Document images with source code

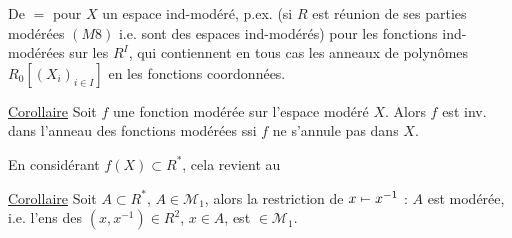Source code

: De $=$ pour $X$ un espace ind-modéré, p.ex. (si $R$ est réunion  de ses parties modérées $(M8)$ i.e.  sont des espaces ind-modérés) pour les fonctions ind-modérées sur les $R^I$, qui contiennent en tous cas les  anneaux de polynômes $R_0[(X_i)_{i\in I}]$ en les fonctions coordonnées.


\uline{Corollaire} Soit $f$ une fonction modérée sur l'espace modéré $X$. Alors $f$ est inv. dans l'anneau des fonctions modérées ssi $f$ ne s'annule pas dans $X$.

En considérant $f(X)\subset R^*$, cela revient au

\uline{Corollaire} Soit $A\subset R^*$, $A\in\mathcal M_1$, alors la restriction de $x\mathrel{\mapstochar\relbar}x^{-1}$ : $A$ est modérée, i.e. l'ens des $(x,x^{-1})\in R^2$, $x\in A$, est $\in\mathcal M_1$.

DIRECTIONS:
Write out each line exactly, beginning at the one with "les fonctions coordonnées." and ending at the final line of the records above, with nothing added.

TASK RESPONSE:
: De $=$ pour $X$ un espace ind-modéré, p.ex. (si $R$ est réunion  de ses parties modérées $(M8)$ i.e.  sont des espaces ind-modérés) pour les fonctions ind-modérées sur les $R^I$, qui contiennent en tous cas les  anneaux de polynômes $R_0[(X_i)_{i\in I}]$ en les fonctions coordonnées.


\uline{Corollaire} Soit $f$ une fonction modérée sur l'espace modéré $X$. Alors $f$ est inv. dans l'anneau des fonctions modérées ssi $f$ ne s'annule pas dans $X$.

En considérant $f(X)\subset R^*$, cela revient au

\uline{Corollaire} Soit $A\subset R^*$, $A\in\mathcal M_1$, alors la restriction de $x\mathrel{\mapstochar\relbar}x^{-1}$ : $A$ est modérée, i.e. l'ens des $(x,x^{-1})\in R^2$, $x\in A$, est $\in\mathcal M_1$.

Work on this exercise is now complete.